Fill DataTable Progress

processoriented · Oct 13, 2006

Hi, I'm something of a noob at this, but here it is... I have an app
that fills a dataset from a SQL database, and then writes the dataset
to an xml file. Everything is a SELECT query... I am basically just
replicating data to the local user's machine, and several of the
queries take a long time to run over VPN connection to the database
(the way most of my users will use it), so I sank the whole operation
into a BackgroundWorker so that the user's app wont freeze up while it
is running.

I would love to use the backgroundworker progresschanged event to
control a progress bar and show the user how much longer the background
operation is going to take, but I can't seem to figure out how to make
that happen... I have experimented with the dataadapter rowupdating
event, but even if I can get that working (and so far I can't) it will
only tell me how many rows it's already done, not how many it has to
go... I thought about running two queries on the database (one to
count the number of records I should expect and one to return the
records) but, really, there's got to be a better way. Has anyone out
here had any success in developing a solution that returns progress
indication on filling a dataset from a SELECT query that they can post?
I am basically looking for an example here so that I can figure out
how to apply it to my own circumstance.

Thanks!

V

Stephany Young · Oct 13, 2006

You have already answered your own question.
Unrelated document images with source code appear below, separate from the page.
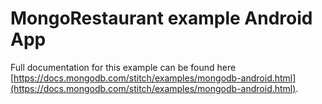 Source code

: # MongoRestaurant example Android App

Full documentation for this example can be found here [https://docs.mongodb.com/stitch/examples/mongodb-android.html](https://docs.mongodb.com/stitch/examples/mongodb-android.html).
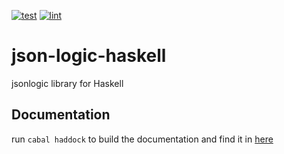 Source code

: [![test](https://github.com/JTeeuwissen/json-logic-haskell/actions/workflows/Test.yaml/badge.svg?event=push)](https://github.com/JTeeuwissen/json-logic-haskell/actions/workflows/Test.yaml)
[![lint](https://github.com/JTeeuwissen/json-logic-haskell/actions/workflows/Linting.yaml/badge.svg?event=push)](https://github.com/JTeeuwissen/json-logic-haskell/actions/workflows/Linting.yaml)

# json-logic-haskell
jsonlogic library for Haskell

## Documentation
run `cabal haddock` to build the documentation and find it in [here](dist-newstyle\build\x86_64-windows\ghc-9.0.1\JsonLogic-0.1.0.0\l\Logic\doc\html\JsonLogic)
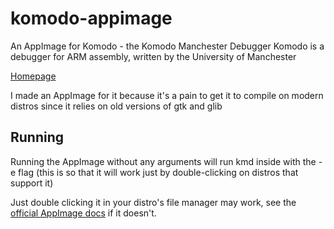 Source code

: # komodo-appimage
An AppImage for Komodo - the Komodo Manchester Debugger
Komodo is a debugger for ARM assembly, written by the University of Manchester

[Homepage](https://studentnet.cs.manchester.ac.uk/resources/software/komodo)

I made an AppImage for it because it's a pain to get it to compile on modern distros since it relies on old versions of gtk and glib

## Running
Running the AppImage without any arguments will run kmd inside with the -e flag (this is so that it will work just by double-clicking on distros that support it)

Just double clicking it in your distro's file manager may work, see the [official AppImage docs](https://docs.appimage.org/introduction/quickstart.html) if it doesn't.
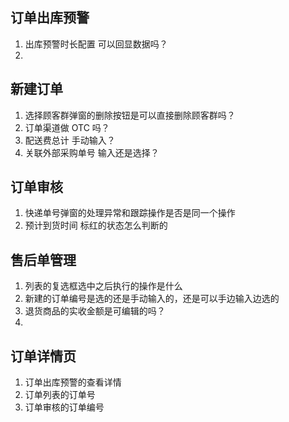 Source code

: ## 订单出库预警

1. 出库预警时长配置 可以回显数据吗？
2. 

## 新建订单

1. 选择顾客群弹窗的删除按钮是可以直接删除顾客群吗？
2. 订单渠道做 OTC 吗？
3. 配送费总计 手动输入？
4. 关联外部采购单号  输入还是选择？

## 订单审核

1. 快递单号弹窗的处理异常和跟踪操作是否是同一个操作
2. 预计到货时间 标红的状态怎么判断的

## 售后单管理

1. 列表的复选框选中之后执行的操作是什么
2. 新建的订单编号是选的还是手动输入的，还是可以手边输入边选的
3. 退货商品的实收金额是可编辑的吗？
4. 



## 订单详情页

1. 订单出库预警的查看详情
2. 订单列表的订单号
3. 订单审核的订单编号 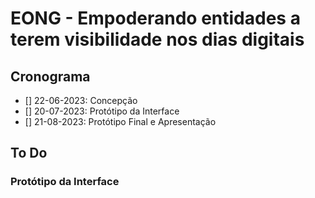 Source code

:# EONG - Empoderando entidades a terem visibilidade nos dias digitais

## Cronograma

- [] 22-06-2023: Concepção
- [] 20-07-2023: Protótipo da Interface
- [] 21-08-2023: Protótipo Final e Apresentação

## To Do

### Protótipo da Interface
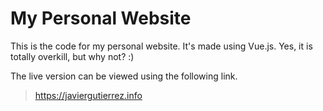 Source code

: # My Personal Website

This is the code for my personal website. It's made using Vue.js.
Yes, it is totally overkill, but why not? :)

The live version can be viewed using the following link.

> https://javiergutierrez.info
You MUST know what the target is before you can compare anything to the
target.

The dataadapter has no knowledge of how may rows it is going to 'import'
until it has finished.

The first question you need to address is how much overhead is involved in
retrieving the count first. If the query is simple and efficient the
overhead will be negible but if it is complex and/or inefficient then the
overhead could be considerable.

The next question you have to address is the value of the progress
information compared to the overhead in producing it.

Having progress information is all very nice, so long as it does not impact
on the perfomance of the overall application.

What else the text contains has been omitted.